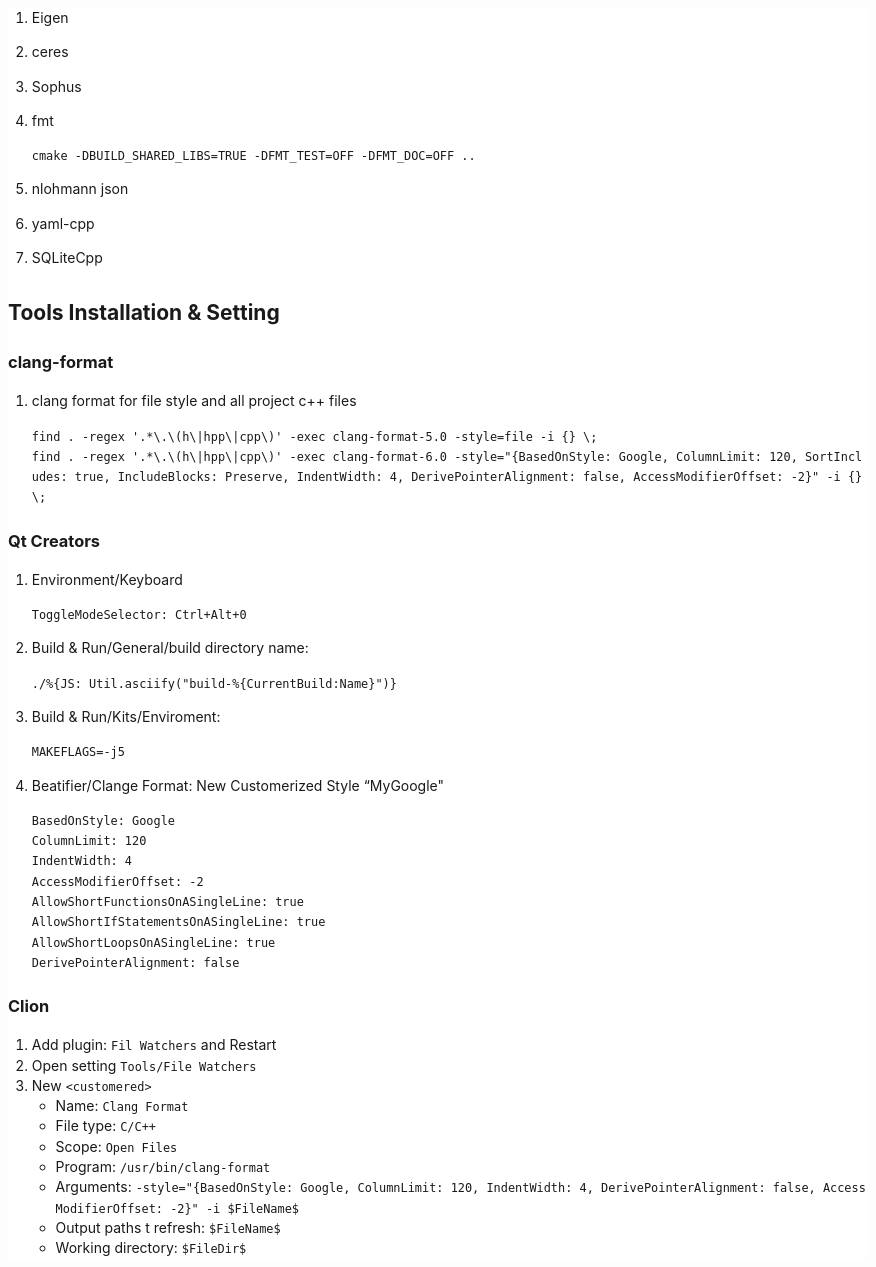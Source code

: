 1. Eigen

1. ceres

1. Sophus

1. fmt

    ```
    cmake -DBUILD_SHARED_LIBS=TRUE -DFMT_TEST=OFF -DFMT_DOC=OFF ..
    ```

1. nlohmann json

1. yaml-cpp

1. SQLiteCpp

## Tools Installation & Setting
### clang-format
1. clang format for file style and all project c++ files
    ```sh{.line-numbers}
    find . -regex '.*\.\(h\|hpp\|cpp\)' -exec clang-format-5.0 -style=file -i {} \;
    find . -regex '.*\.\(h\|hpp\|cpp\)' -exec clang-format-6.0 -style="{BasedOnStyle: Google, ColumnLimit: 120, SortIncludes: true, IncludeBlocks: Preserve, IndentWidth: 4, DerivePointerAlignment: false, AccessModifierOffset: -2}" -i {} \;
    ```
### Qt Creators
1. Environment/Keyboard
    ```
    ToggleModeSelector: Ctrl+Alt+0
    ```
1. Build & Run/General/build directory name:
    ```
    ./%{JS: Util.asciify("build-%{CurrentBuild:Name}")}
    ```
1. Build & Run/Kits/Enviroment:
    ```
    MAKEFLAGS=-j5
    ```
1. Beatifier/Clange Format: New Customerized Style “MyGoogle"
    ```sh{.line-numbers}
    BasedOnStyle: Google
    ColumnLimit: 120
    IndentWidth: 4
    AccessModifierOffset: -2
    AllowShortFunctionsOnASingleLine: true
    AllowShortIfStatementsOnASingleLine: true
    AllowShortLoopsOnASingleLine: true
    DerivePointerAlignment: false
    ```
### Clion
1. Add plugin: `Fil Watchers` and Restart
1. Open setting `Tools/File Watchers`
1. New `<customered>`
    - Name: `Clang Format`
    - File type: `C/C++`
    - Scope: `Open Files`
    - Program: `/usr/bin/clang-format`
    - Arguments: `-style="{BasedOnStyle: Google, ColumnLimit: 120, IndentWidth: 4, DerivePointerAlignment: false, AccessModifierOffset: -2}" -i $FileName$`
    - Output paths t refresh: `$FileName$` 
    - Working directory: `$FileDir$`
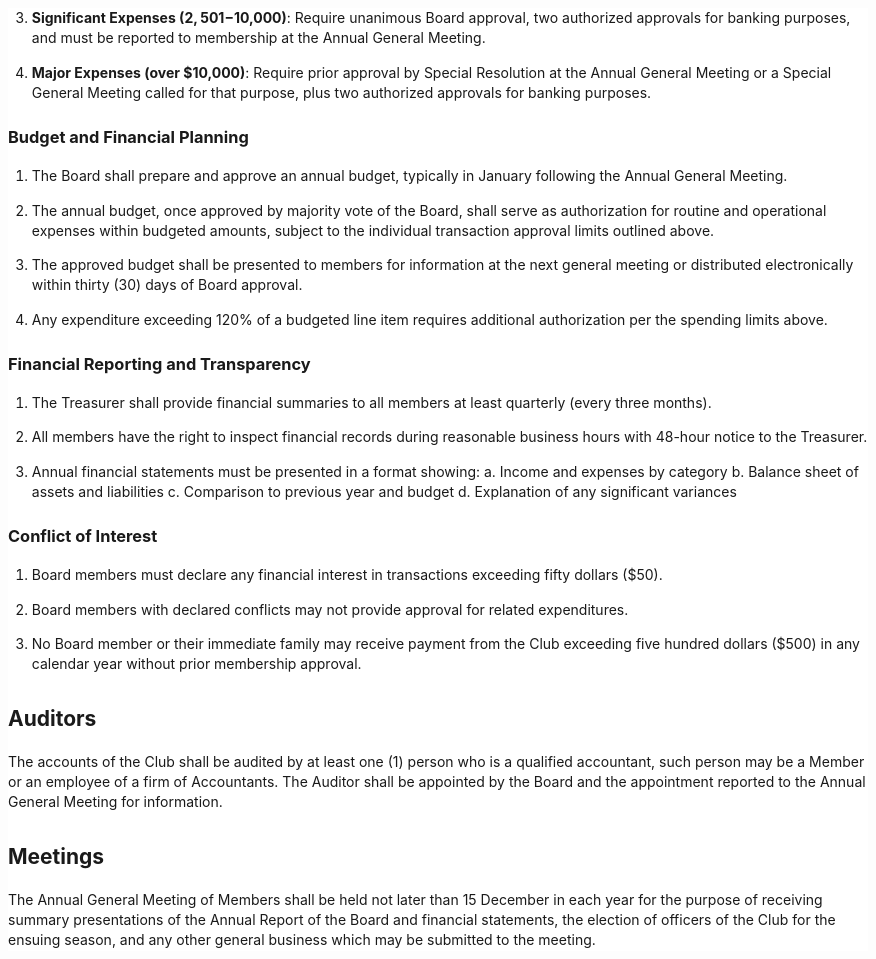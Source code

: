 3. **Significant Expenses ($2,501-$10,000)**: Require unanimous Board approval, two authorized approvals for banking purposes, and must be reported to membership at the Annual General Meeting.

4. **Major Expenses (over $10,000)**: Require prior approval by Special Resolution at the Annual General Meeting or a Special General Meeting called for that purpose, plus two authorized approvals for banking purposes.

### Budget and Financial Planning

1. The Board shall prepare and approve an annual budget, typically in January following the Annual General Meeting.

2. The annual budget, once approved by majority vote of the Board, shall serve as authorization for routine and operational expenses within budgeted amounts, subject to the individual transaction approval limits outlined above.

3. The approved budget shall be presented to members for information at the next general meeting or distributed electronically within thirty (30) days of Board approval.

4. Any expenditure exceeding 120% of a budgeted line item requires additional authorization per the spending limits above.

### Financial Reporting and Transparency

1. The Treasurer shall provide financial summaries to all members at least quarterly (every three months).

2. All members have the right to inspect financial records during reasonable business hours with 48-hour notice to the Treasurer.

3. Annual financial statements must be presented in a format showing:
   a. Income and expenses by category
   b. Balance sheet of assets and liabilities
   c. Comparison to previous year and budget
   d. Explanation of any significant variances

### Conflict of Interest

1. Board members must declare any financial interest in transactions exceeding fifty dollars ($50).

2. Board members with declared conflicts may not provide approval for related expenditures.

3. No Board member or their immediate family may receive payment from the Club exceeding five hundred dollars ($500) in any calendar year without prior membership approval.

## Auditors

The accounts of the Club shall be audited by at least one (1) person who is a qualified accountant, such person may be a
Member or an employee of a firm of Accountants. The Auditor shall be appointed by the Board and the appointment reported to the Annual General Meeting for information.

## Meetings

The Annual General Meeting of Members shall be held not later than 15 December in each year for the purpose of receiving
summary presentations of the Annual Report of the Board and financial statements, the election of officers of the Club for the ensuing season, and any other general business which may be submitted to the meeting.
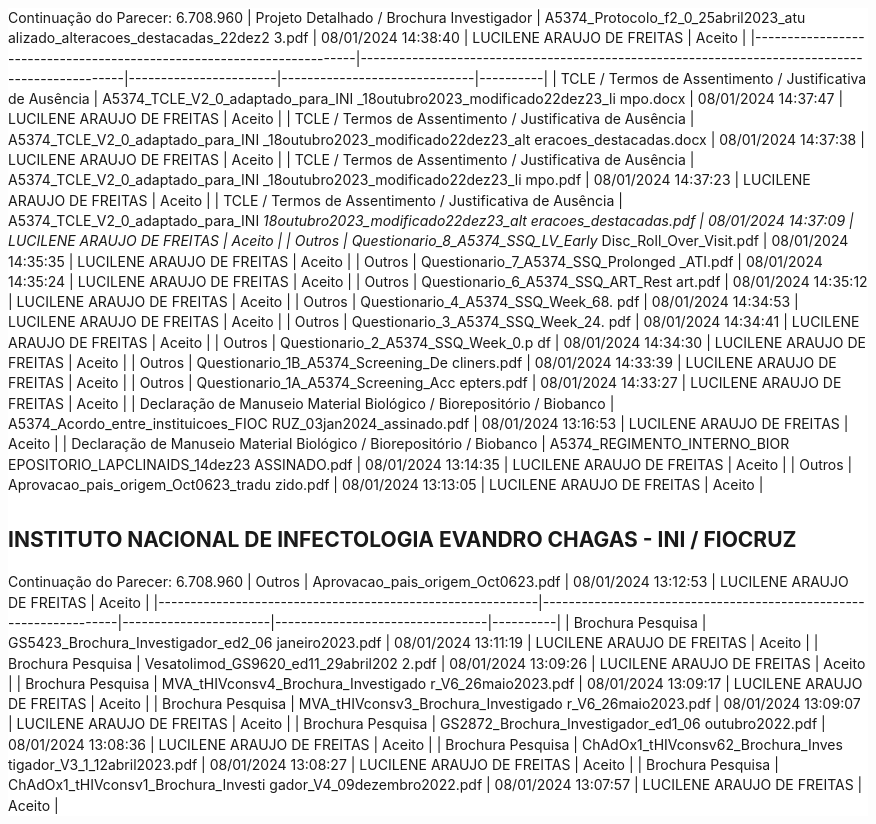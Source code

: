 Continuação do Parecer: 6.708.960
| Projeto Detalhado / Brochura Investigador                             | A5374_Protocolo_f2_0_25abril2023_atu alizado_alteracoes_destacadas_22dez2 3.pdf                | 08/01/2024 14:38:40   | LUCILENE ARAUJO DE FREITAS   | Aceito   |
|-----------------------------------------------------------------------|------------------------------------------------------------------------------------------------|-----------------------|------------------------------|----------|
| TCLE / Termos de Assentimento / Justificativa de Ausência             | A5374_TCLE_V2_0_adaptado_para_INI _18outubro2023_modificado22dez23_li mpo.docx                 | 08/01/2024 14:37:47   | LUCILENE ARAUJO DE FREITAS   | Aceito   |
| TCLE / Termos de Assentimento / Justificativa de Ausência             | A5374_TCLE_V2_0_adaptado_para_INI _18outubro2023_modificado22dez23_alt eracoes_destacadas.docx | 08/01/2024 14:37:38   | LUCILENE ARAUJO DE FREITAS   | Aceito   |
| TCLE / Termos de Assentimento / Justificativa de Ausência             | A5374_TCLE_V2_0_adaptado_para_INI _18outubro2023_modificado22dez23_li mpo.pdf                  | 08/01/2024 14:37:23   | LUCILENE ARAUJO DE FREITAS   | Aceito   |
| TCLE / Termos de Assentimento / Justificativa de Ausência             | A5374_TCLE_V2_0_adaptado_para_INI _18outubro2023_modificado22dez23_alt eracoes_destacadas.pdf  | 08/01/2024 14:37:09   | LUCILENE ARAUJO DE FREITAS   | Aceito   |
| Outros                                                                | Questionario_8_A5374_SSQ_LV_Early_ Disc_Roll_Over_Visit.pdf                                    | 08/01/2024 14:35:35   | LUCILENE ARAUJO DE FREITAS   | Aceito   |
| Outros                                                                | Questionario_7_A5374_SSQ_Prolonged _ATI.pdf                                                    | 08/01/2024 14:35:24   | LUCILENE ARAUJO DE FREITAS   | Aceito   |
| Outros                                                                | Questionario_6_A5374_SSQ_ART_Rest art.pdf                                                      | 08/01/2024 14:35:12   | LUCILENE ARAUJO DE FREITAS   | Aceito   |
| Outros                                                                | Questionario_4_A5374_SSQ_Week_68. pdf                                                          | 08/01/2024 14:34:53   | LUCILENE ARAUJO DE FREITAS   | Aceito   |
| Outros                                                                | Questionario_3_A5374_SSQ_Week_24. pdf                                                          | 08/01/2024 14:34:41   | LUCILENE ARAUJO DE FREITAS   | Aceito   |
| Outros                                                                | Questionario_2_A5374_SSQ_Week_0.p df                                                           | 08/01/2024 14:34:30   | LUCILENE ARAUJO DE FREITAS   | Aceito   |
| Outros                                                                | Questionario_1B_A5374_Screening_De cliners.pdf                                                 | 08/01/2024 14:33:39   | LUCILENE ARAUJO DE FREITAS   | Aceito   |
| Outros                                                                | Questionario_1A_A5374_Screening_Acc epters.pdf                                                 | 08/01/2024 14:33:27   | LUCILENE ARAUJO DE FREITAS   | Aceito   |
| Declaração de Manuseio Material Biológico / Biorepositório / Biobanco | A5374_Acordo_entre_instituicoes_FIOC RUZ_03jan2024_assinado.pdf                                | 08/01/2024 13:16:53   | LUCILENE ARAUJO DE FREITAS   | Aceito   |
| Declaração de Manuseio Material Biológico / Biorepositório / Biobanco | A5374_REGIMENTO_INTERNO_BIOR EPOSITORIO_LAPCLINAIDS_14dez23 ASSINADO.pdf                       | 08/01/2024 13:14:35   | LUCILENE ARAUJO DE FREITAS   | Aceito   |
| Outros                                                                | Aprovacao_pais_origem_Oct0623_tradu zido.pdf                                                   | 08/01/2024 13:13:05   | LUCILENE ARAUJO DE FREITAS   | Aceito   |
## INSTITUTO NACIONAL DE INFECTOLOGIA EVANDRO CHAGAS - INI / FIOCRUZ

Continuação do Parecer: 6.708.960
| Outros                                                    | Aprovacao_pais_origem_Oct0623.pdf                                 | 08/01/2024 13:12:53   | LUCILENE ARAUJO DE FREITAS      | Aceito   |
|-----------------------------------------------------------|-------------------------------------------------------------------|-----------------------|---------------------------------|----------|
| Brochura Pesquisa                                         | GS5423_Brochura_Investigador_ed2_06 janeiro2023.pdf               | 08/01/2024 13:11:19   | LUCILENE ARAUJO DE FREITAS      | Aceito   |
| Brochura Pesquisa                                         | Vesatolimod_GS9620_ed11_29abril202 2.pdf                          | 08/01/2024 13:09:26   | LUCILENE ARAUJO DE FREITAS      | Aceito   |
| Brochura Pesquisa                                         | MVA_tHIVconsv4_Brochura_Investigado r_V6_26maio2023.pdf           | 08/01/2024 13:09:17   | LUCILENE ARAUJO DE FREITAS      | Aceito   |
| Brochura Pesquisa                                         | MVA_tHIVconsv3_Brochura_Investigado r_V6_26maio2023.pdf           | 08/01/2024 13:09:07   | LUCILENE ARAUJO DE FREITAS      | Aceito   |
| Brochura Pesquisa                                         | GS2872_Brochura_Investigador_ed1_06 outubro2022.pdf               | 08/01/2024 13:08:36   | LUCILENE ARAUJO DE FREITAS      | Aceito   |
| Brochura Pesquisa                                         | ChAdOx1_tHIVconsv62_Brochura_Inves tigador_V3_1_12abril2023.pdf   | 08/01/2024 13:08:27   | LUCILENE ARAUJO DE FREITAS      | Aceito   |
| Brochura Pesquisa                                         | ChAdOx1_tHIVconsv1_Brochura_Investi gador_V4_09dezembro2022.pdf   | 08/01/2024 13:07:57   | LUCILENE ARAUJO DE FREITAS      | Aceito   |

========================

* Task instructions *
Whenever the string "Club" turns up in a line of the data, copy that line.

* Written solution *
3. No Board member or their immediate family may receive payment from the Club exceeding five hundred dollars ($500) in any calendar year without prior membership approval.
The accounts of the Club shall be audited by at least one (1) person who is a qualified accountant, such person may be a
summary presentations of the Annual Report of the Board and financial statements, the election of officers of the Club for the ensuing season, and any other general business which may be submitted to the meeting.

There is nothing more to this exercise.